After the organization of the City of Alva Mr. Noble became a member of its first municipal council, and of this position he continued the incumbent four years, but his civic loyalty has been manifested rather through productive enterprise and ready co-operation in progressive movements than through the medium of official preferment. He is one of the resourceful and influential business men and honored citizens of Woods County and in addition to his banking association he is exclusive agent for the Buick automobiles in this county. Mr. Noble has completed the circle of York Rite Masonry, and has attained to the thirty-second degree in the Ancient Accepted Scottish Rite.
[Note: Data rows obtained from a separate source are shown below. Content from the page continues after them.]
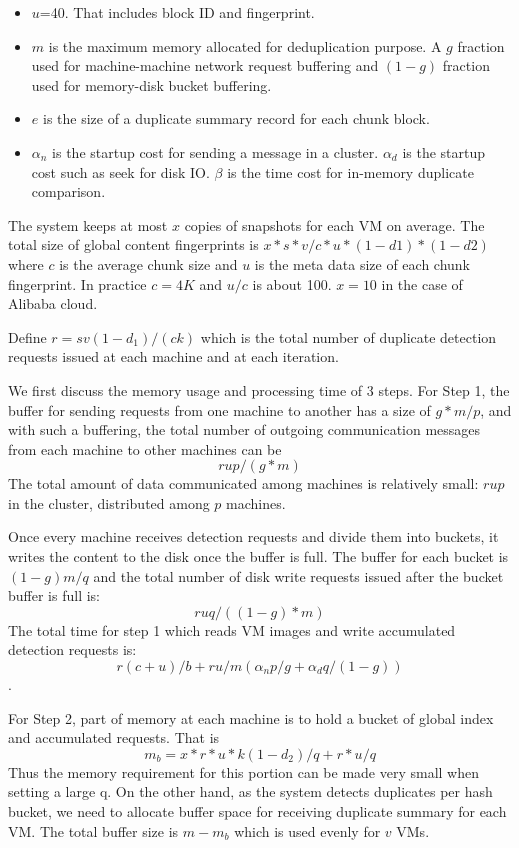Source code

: {\begin{itemize}
\item $u$=40. That includes block ID and fingerprint.
\item $m$ is the maximum memory allocated for deduplication purpose.  A $g$ fraction used for 
machine-machine network  request buffering and $(1-g)$ fraction used for memory-disk bucket buffering.
\item $e$ is the size of a duplicate summary record for each chunk block.
\item $\alpha_n$ is the startup cost for sending a message in a cluster. $\alpha_d$ is the startup cost 
such as seek for disk IO. $\beta$ is the time cost for in-memory duplicate comparison.
\end{itemize}
The system keeps at most  $ x$ copies of snapshots for each VM on average.  The total size of  global content fingerprints is $x*s*v/c*u *(1-d1)*(1-d2)$ where $c$ is the average chunk size and $u$ is the meta data size of each chunk fingerprint. In practice $c=4K$ and $u/c$  is about 100.  $x=10$ in the case of Alibaba cloud.

Define $r = s v (1-d_1)/(ck)$  which is the total number of duplicate detection requests issued at each machine and at each iteration.

We first discuss the memory usage and processing time  of 3 steps. 
 For Step 1,  the buffer for sending requests from one machine to another has a size of  $g*m/p$, and with such a buffering, the total number of outgoing communication messages from  each machine to other machines  can be 
\[
r u p/(g*m)
\]
The total  amount of data communicated among machines is relatively small: $r u p$ in the cluster, distributed among $p$ machines.

Once every machine receives detection requests and divide them into buckets, it writes the content to the disk once the buffer is full. The buffer for each bucket is $(1-g)m/q$ and the total number of disk write requests issued after the bucket buffer is full is:
\[
r u q/((1-g)*m)
\]
The total time for step 1  which  reads VM images and write accumulated detection requests  is:   
\[
r  ( c+  u) /b   +r u /m (\alpha_n  p/g  + \alpha_d q/(1-g)  )
\].

For Step 2,  part of memory at each machine is  to hold  a bucket of global index and accumulated requests. That is
\[
m_b= x*r *u*k(1-d_2)/q + r*u/q
\]
Thus the memory requirement for this portion can be made very small when setting a large q. On the other hand, as the system detects duplicates per hash bucket, we need to allocate buffer space for receiving  duplicate summary for each VM.  The total buffer size is $m-m_b$ which is used evenly for $v$ VMs.

}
On the 15th of January, 1882, at Montezuma, Iowa, was solemnized the marriage of Mr. Noble to Miss Ida A. Norris, who was born in Ohio, on the 24th of January, 1858, and she is a popular figure in the social activities of her home community, besides being a zealous member of the Christian Church. Mr. and Mrs. Noble have three children: Mary Edith, who was born at Winfield, Kansas, on the 7th of March, 1883, was afforded the advantages of the Northwestern State Normal School, at Alva, Oklahoma, and Hardin College, at Mexico, Missouri. In 1910 she became the wife of Edward J. Hampton, and they have one child, Noble D., born May 31, 1912; Ethel J. was born at Medicine Lodge, Kansas, November 21, 1887, is a graduate of same schools as Mary Edith, and is now the wife of Frank D. Crowell, concerning whom individual mention is made on other pages of this publication; and Henry Elbert, Jr., was born December 2, 1899. He is a graduate of the Alva public schools and of the Missouri Military Academy of Mexico, Missouri.